◆ **Work required**
How many of the lines below hold the word "reparáveis"? Answer only with the number.

*** Data supplied Section Begins ***

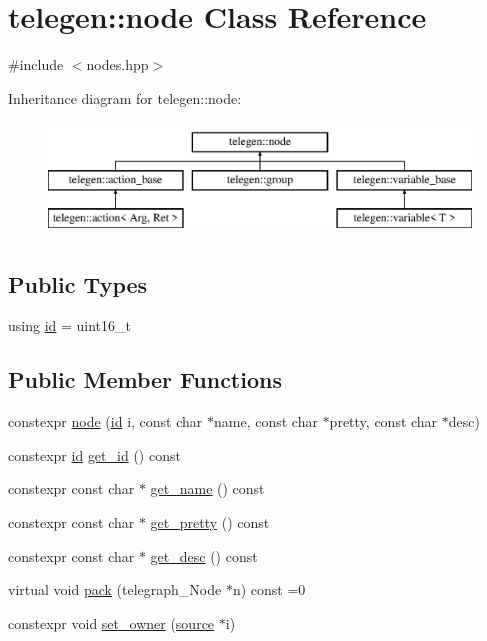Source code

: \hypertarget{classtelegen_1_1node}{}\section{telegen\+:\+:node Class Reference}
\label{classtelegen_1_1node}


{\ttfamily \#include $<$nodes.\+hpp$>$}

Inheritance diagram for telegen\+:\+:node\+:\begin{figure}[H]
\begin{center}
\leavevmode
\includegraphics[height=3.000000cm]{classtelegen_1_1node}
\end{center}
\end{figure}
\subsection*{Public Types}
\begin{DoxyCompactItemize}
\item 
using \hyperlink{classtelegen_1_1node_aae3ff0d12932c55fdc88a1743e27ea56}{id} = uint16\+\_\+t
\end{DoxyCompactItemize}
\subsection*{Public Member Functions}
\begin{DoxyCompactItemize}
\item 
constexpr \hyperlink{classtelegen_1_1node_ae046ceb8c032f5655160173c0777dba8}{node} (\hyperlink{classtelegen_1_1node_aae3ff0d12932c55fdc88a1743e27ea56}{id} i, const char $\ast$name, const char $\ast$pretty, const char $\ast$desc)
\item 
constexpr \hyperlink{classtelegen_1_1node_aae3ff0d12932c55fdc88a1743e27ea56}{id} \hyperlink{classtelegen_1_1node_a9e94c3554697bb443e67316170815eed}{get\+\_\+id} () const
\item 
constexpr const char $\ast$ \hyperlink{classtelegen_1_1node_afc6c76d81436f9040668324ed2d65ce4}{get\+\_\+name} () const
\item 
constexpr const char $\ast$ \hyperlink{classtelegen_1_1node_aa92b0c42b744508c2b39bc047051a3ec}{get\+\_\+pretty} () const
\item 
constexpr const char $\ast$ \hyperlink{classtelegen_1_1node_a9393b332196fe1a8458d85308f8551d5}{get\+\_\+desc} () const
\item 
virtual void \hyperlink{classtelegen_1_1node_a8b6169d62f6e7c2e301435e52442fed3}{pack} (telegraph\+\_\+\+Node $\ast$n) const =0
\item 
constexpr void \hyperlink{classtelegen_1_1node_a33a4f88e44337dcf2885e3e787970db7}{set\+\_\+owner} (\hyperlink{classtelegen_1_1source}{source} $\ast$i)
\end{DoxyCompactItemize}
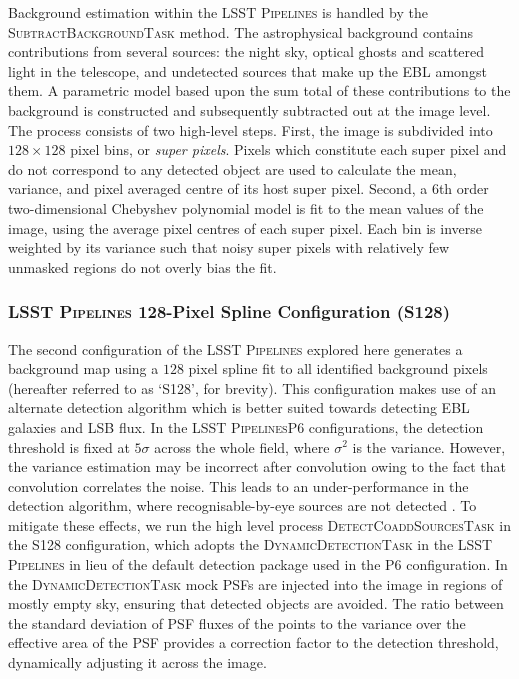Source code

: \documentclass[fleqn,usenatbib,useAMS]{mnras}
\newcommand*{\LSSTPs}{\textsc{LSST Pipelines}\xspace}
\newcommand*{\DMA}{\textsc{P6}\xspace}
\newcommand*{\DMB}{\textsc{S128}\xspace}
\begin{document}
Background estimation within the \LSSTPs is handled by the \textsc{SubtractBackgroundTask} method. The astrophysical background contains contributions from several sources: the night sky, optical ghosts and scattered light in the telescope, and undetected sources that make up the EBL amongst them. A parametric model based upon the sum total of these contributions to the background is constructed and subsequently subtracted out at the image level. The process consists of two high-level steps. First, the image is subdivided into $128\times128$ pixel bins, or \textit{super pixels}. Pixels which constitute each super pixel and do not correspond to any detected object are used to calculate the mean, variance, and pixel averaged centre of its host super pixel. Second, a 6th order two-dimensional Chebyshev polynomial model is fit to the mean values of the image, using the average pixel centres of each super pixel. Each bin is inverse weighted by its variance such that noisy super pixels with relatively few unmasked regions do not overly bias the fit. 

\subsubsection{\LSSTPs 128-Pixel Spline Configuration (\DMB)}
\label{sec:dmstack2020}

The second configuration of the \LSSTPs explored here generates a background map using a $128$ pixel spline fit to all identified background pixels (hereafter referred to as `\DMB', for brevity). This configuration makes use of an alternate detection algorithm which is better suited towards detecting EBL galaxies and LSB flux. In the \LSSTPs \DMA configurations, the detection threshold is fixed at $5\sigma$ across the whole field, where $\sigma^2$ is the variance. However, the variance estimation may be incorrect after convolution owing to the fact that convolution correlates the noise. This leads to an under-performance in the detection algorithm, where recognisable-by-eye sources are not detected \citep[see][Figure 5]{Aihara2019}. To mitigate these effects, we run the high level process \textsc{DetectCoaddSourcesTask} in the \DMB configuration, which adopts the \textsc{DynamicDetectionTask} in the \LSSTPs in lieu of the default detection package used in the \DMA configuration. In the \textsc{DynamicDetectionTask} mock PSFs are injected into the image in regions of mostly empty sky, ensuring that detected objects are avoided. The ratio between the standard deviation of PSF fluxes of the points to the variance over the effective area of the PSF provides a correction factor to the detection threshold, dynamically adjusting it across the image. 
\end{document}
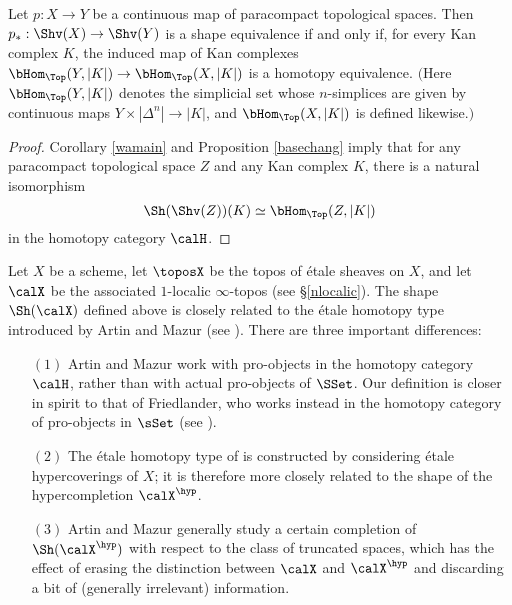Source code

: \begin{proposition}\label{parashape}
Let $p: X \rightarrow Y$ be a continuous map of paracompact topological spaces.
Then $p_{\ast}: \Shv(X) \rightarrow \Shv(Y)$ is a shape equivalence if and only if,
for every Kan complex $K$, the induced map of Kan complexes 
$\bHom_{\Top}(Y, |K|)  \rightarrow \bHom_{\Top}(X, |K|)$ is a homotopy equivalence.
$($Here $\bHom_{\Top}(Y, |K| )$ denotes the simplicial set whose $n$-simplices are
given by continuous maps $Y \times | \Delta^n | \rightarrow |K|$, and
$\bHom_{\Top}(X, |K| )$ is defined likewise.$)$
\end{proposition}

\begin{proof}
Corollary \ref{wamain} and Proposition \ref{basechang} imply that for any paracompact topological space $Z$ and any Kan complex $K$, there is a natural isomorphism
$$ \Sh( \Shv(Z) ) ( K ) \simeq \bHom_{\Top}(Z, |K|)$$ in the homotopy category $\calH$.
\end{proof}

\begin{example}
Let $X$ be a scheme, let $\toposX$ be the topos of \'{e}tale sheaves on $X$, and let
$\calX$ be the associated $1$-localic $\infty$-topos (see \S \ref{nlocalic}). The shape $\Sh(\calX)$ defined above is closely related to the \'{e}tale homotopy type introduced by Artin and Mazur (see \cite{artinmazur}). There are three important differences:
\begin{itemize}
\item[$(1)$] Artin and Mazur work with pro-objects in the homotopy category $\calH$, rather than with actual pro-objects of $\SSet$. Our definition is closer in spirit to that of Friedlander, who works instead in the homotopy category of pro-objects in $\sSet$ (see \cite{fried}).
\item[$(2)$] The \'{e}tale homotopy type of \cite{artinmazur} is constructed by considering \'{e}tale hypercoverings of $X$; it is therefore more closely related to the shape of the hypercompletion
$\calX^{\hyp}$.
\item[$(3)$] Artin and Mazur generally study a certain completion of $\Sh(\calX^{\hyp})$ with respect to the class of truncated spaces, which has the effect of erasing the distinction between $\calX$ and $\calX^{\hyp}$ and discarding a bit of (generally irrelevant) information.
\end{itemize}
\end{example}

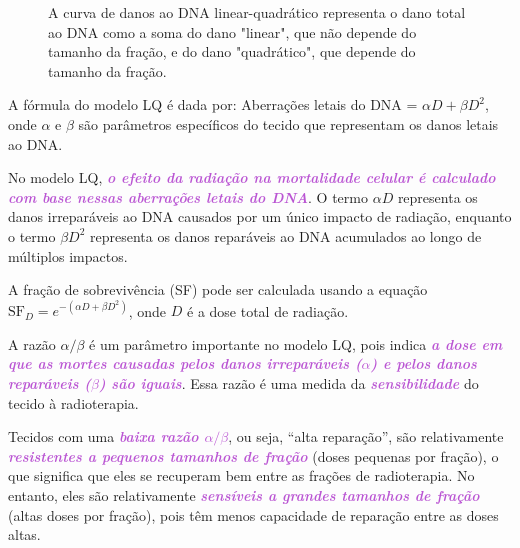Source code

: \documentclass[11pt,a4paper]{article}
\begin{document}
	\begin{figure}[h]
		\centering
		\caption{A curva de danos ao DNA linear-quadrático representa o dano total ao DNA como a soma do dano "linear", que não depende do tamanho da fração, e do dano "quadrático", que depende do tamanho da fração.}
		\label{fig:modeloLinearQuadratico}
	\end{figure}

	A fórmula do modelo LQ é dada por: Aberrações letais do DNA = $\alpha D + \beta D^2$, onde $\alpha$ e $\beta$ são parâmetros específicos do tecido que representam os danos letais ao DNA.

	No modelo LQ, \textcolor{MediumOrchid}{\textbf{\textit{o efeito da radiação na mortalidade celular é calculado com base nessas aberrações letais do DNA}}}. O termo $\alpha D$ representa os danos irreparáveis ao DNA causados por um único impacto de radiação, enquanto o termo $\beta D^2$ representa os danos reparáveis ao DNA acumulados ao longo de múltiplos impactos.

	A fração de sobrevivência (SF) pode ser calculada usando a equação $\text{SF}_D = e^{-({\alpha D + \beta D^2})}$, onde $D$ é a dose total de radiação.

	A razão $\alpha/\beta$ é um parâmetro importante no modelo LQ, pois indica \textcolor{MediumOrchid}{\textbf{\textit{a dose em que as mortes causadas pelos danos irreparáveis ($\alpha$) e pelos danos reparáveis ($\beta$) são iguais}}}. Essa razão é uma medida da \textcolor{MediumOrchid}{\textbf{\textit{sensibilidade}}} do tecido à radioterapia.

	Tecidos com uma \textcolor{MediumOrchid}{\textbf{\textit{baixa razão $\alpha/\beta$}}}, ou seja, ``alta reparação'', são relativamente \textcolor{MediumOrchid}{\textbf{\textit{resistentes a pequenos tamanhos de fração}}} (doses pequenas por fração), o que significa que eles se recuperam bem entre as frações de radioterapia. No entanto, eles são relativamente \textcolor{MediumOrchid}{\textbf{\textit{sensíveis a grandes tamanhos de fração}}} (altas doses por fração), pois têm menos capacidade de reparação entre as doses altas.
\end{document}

*** Data supplied Section Ends ***

◆ **Task response**
2